Default placement in the two proposals (open-question #2 of External Data Ingestion: "reuse production's PG with an ingest. schema") works, but couples three independent failure domains:

  1. Ingest backlog can pile up against the same Postgres the production app commits user-visible transactions to.
  2. Backup, PITR, and resource policies are forced to a single common denominator.
  3. The kick-external-schema proposal explicitly contemplates a future physical extraction of dm — landing it in production's Postgres now means doing that extraction twice.

The pre-production state is the only cheap moment to lay this layout down. Once production is live, every move is a coordinated cutover.

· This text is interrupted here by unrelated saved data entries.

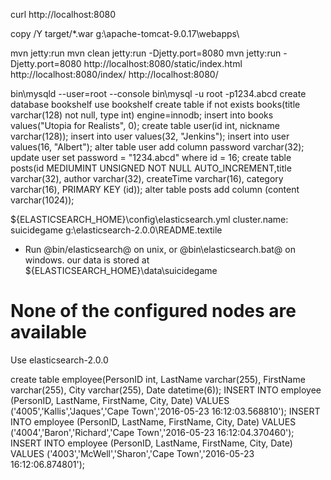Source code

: curl http://localhost:8080

copy /Y target/*.war g:\apache-tomcat-9.0.17\webapps\

mvn jetty:run
mvn clean jetty:run -Djetty.port=8080
mvn jetty:run -Djetty.port=8080
http://localhost:8080/static/index.html
http://localhost:8080/index/
http://localhost:8080/

bin\mysqld --user=root --console
bin\mysql -u root -p1234.abcd
create database bookshelf
use bookshelf
create table if not exists books(title varchar(128) not null, type int) engine=innodb;
insert into books values("Utopia for Realists", 0);
create table user(id int, nickname varchar(128));
insert into user values(32, "Jenkins");
insert into user values(16, "Albert");
alter table user add column password varchar(32);
update user set password = "1234.abcd" where id = 16;
create table posts(id MEDIUMINT UNSIGNED NOT NULL AUTO_INCREMENT,title varchar(32), author varchar(32), createTime varchar(16), category varchar(16), PRIMARY KEY (id));
alter table posts add column (content varchar(1024));

${ELASTICSEARCH_HOME}\config\elasticsearch.yml
cluster.name: suicidegame
g:\elasticsearch-2.0.0\README.textile
* Run @bin/elasticsearch@ on unix, or @bin\elasticsearch.bat@ on windows.
our data is stored at ${ELASTICSEARCH_HOME}\data\suicidegame
# None of the configured nodes are available
Use elasticsearch-2.0.0

create table employee(PersonID int, LastName varchar(255), FirstName varchar(255), City varchar(255), Date datetime(6));
INSERT INTO employee (PersonID, LastName, FirstName, City, Date) VALUES ('4005','Kallis','Jaques','Cape Town','2016-05-23 16:12:03.568810');
INSERT INTO employee (PersonID, LastName, FirstName, City, Date) VALUES ('4004','Baron','Richard','Cape Town','2016-05-23 16:12:04.370460');
INSERT INTO employee (PersonID, LastName, FirstName, City, Date) VALUES ('4003','McWell','Sharon','Cape Town','2016-05-23 16:12:06.874801');
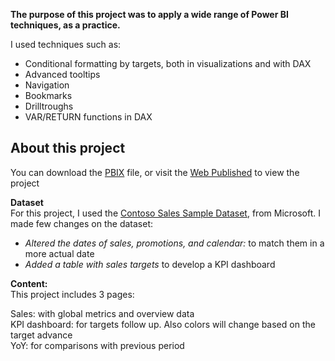 __The purpose of this project was to apply a wide range of Power BI techniques, as a practice.__

I used techniques such as:
* Conditional formatting by targets, both in visualizations and with DAX
* Advanced tooltips
* Navigation
* Bookmarks
* Drilltroughs
* VAR/RETURN functions in DAX


## About this project

You can download the [PBIX](https://github.com/maxilafo/Power_BI/blob/a494ac88c32b32aaf0e3fcb13a7fed8ebc514911/Contoso%20Sales/Contoso%20Sales.pbix) file, or visit the [Web Published](https://app.powerbi.com/view?r=eyJrIjoiYzc3MGM2ZjQtMmFjNS00YzY0LTgzZmYtZDM0NzZiYjM3NTI3IiwidCI6IjZjNmI0MTlhLWU2ZjMtNGZiMi1iOGMzLWU3ZDg3Y2JjMWQ2MyJ9) to view the project

**Dataset**  
For this project, I used the [Contoso Sales Sample Dataset](https://www.microsoft.com/en-us/download/details.aspx?id=46801), from Microsoft.
I made few changes on the dataset:

 - *Altered the dates of sales, promotions, and calendar:* to match them in a more actual date
- *Added a table with sales targets* to develop a KPI dashboard

**Content:**  
This project includes 3 pages:

Sales: with global metrics and overview data  
KPI dashboard: for targets follow up. Also colors will change based on the target advance  
YoY: for comparisons with previous period
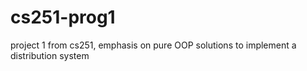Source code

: # cs251-prog1
project 1 from cs251, emphasis on pure OOP solutions to implement a distribution system
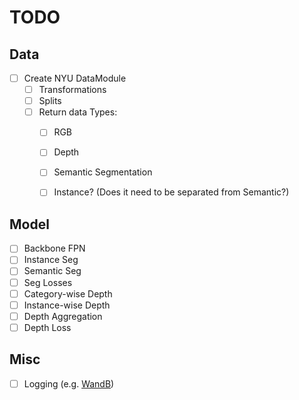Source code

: # TODO

## Data
- [ ] Create NYU DataModule
  - [ ] Transformations
  - [ ] Splits
  - [ ] Return data Types:
    - [ ] RGB
    - [ ] Depth
    - [ ] Semantic Segmentation
    - [ ] Instance? (Does it need to be separated from Semantic?)


## Model

- [ ] Backbone FPN
- [ ] Instance Seg
- [ ] Semantic Seg
- [ ] Seg Losses
- [ ] Category-wise Depth
- [ ] Instance-wise Depth
- [ ] Depth Aggregation
- [ ] Depth Loss

## Misc
- [ ] Logging (e.g. [WandB](https://docs.wandb.ai/guides/integrations/lightning))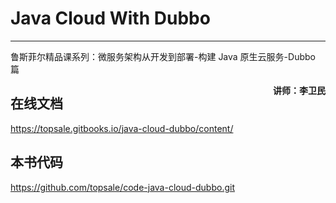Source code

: # Java Cloud With Dubbo

---

鲁斯菲尔精品课系列：微服务架构从开发到部署-构建 Java 原生云服务-Dubbo 篇

<span style="float:right;"><strong>讲师：李卫民</strong></span>

## 在线文档

https://topsale.gitbooks.io/java-cloud-dubbo/content/

## 本书代码

https://github.com/topsale/code-java-cloud-dubbo.git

What's on the cluster today

NamespaceContainsRole
productionvf-pg, chi-vf-prod (ClickHouse), cloudflaredWill hold production app stack + currently hosts ClickHouse
stageapi, worker, webhooks, migrator, vf-pg, cloudflaredStage app stack
operatorscnpg, cho (Altinity ClickHouse Operator)DB operators
monitoring / ops / systemGrafana / Prom / TLS / FluxCluster plumbing

ClickHouse already sits in production and is consumed by both envs — the naming lies. Stage's vf-pg is per-env user data only; production's vf-pg is being provisioned for the same role.


Proposal

Add one namespace, data, that owns the shared infrastructure layer:

clusters/prod/data/
  releases/
    vf-pg-dm.yaml       # CNPG cluster — dm schema + ingest outbox + pg-boss
    chi-vf.yaml         # ClickHouse — moved from production/, renamed (drop -prod)
    ingest.yaml         # the single scraper tier from external-data-ingestion
  routes/               # wh.verifluence.io ingress
  monitoring/           # data-namespace alert routes

1. New PostgreSQL cluster vf-pg-dm in data

Owns three schema families, none of which belong in a per-env app DB:

SchemaSourceWhy here
dm.*Datamining SchemaEnvironment-agnostic; both envs soft-FK into it via public.streamer_channel_link.channel_id
ingest.* (ingest_outbox, ingest_outbox_delivery)External Data Ingestion §INGEST-7Transactional outbox for the fan-out; colocated with its producer (ingest tier)
pgbossToday in stage's vf-pgIngest fan-out job queue; belongs with the outbox, not with stage app data

Stage and production app DBs (stage/vf-pg, production/vf-pg) hold only public.* plus auth.* after this lands. They soft-reference dm.streamer_channel.id per the kick-external-schema design — same code, different physical DB.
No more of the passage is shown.